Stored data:

..............................

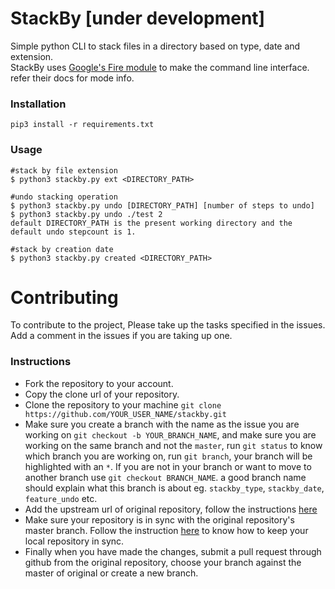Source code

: # StackBy [under development]
Simple python CLI to stack files in a directory based on type, date and extension.  
StackBy uses [Google's Fire module](https://github.com/google/python-fire) to make the command line interface. refer their docs for mode info.

### Installation
```
pip3 install -r requirements.txt
```
### Usage
```
#stack by file extension
$ python3 stackby.py ext <DIRECTORY_PATH>

#undo stacking operation
$ python3 stackby.py undo [DIRECTORY_PATH] [number of steps to undo]
$ python3 stackby.py undo ./test 2
default DIRECTORY_PATH is the present working directory and the default undo stepcount is 1.

#stack by creation date
$ python3 stackby.py created <DIRECTORY_PATH>

```

# Contributing
To contribute to the project, Please take up the tasks specified in the issues. Add a comment in the issues if you are taking up one. 
### Instructions
- Fork the repository to your account.
- Copy the clone url of your repository.
- Clone the repository to your machine `git clone https://github.com/YOUR_USER_NAME/stackby.git`
- Make sure you create a branch with the name as the issue you are working on `git checkout -b YOUR_BRANCH_NAME`, and make sure you are working on the same branch and not the `master`, run `git status` to know which branch you are working on, run `git branch`, your branch will be highlighted with an `*`. If you are not in your branch or want to move to another branch use `git checkout BRANCH_NAME`. 
a good branch name should explain what this branch is about eg. `stackby_type`, `stackby_date`, `feature_undo` etc.
- Add the upstream url of original repository, follow the instructions [here](https://help.github.com/articles/configuring-a-remote-for-a-fork/)
- Make sure your repository is in sync with the original repository's master branch. Follow the instruction [here](https://help.github.com/articles/syncing-a-fork/) to know how to keep your local repository in sync.
- Finally when you have made the changes, submit a pull request through github from the original repository, choose your branch against the master of original or create a new branch.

..............................

#### Work to be completed:
Write out only the lines that run from the line containing "- Fork the repository to your account." through the line containing "- Clone the", both included, exactly as they appear above.

#### Answer area:
- Fork the repository to your account.
- Copy the clone url of your repository.
- Clone the repository to your machine `git clone https://github.com/YOUR_USER_NAME/stackby.git`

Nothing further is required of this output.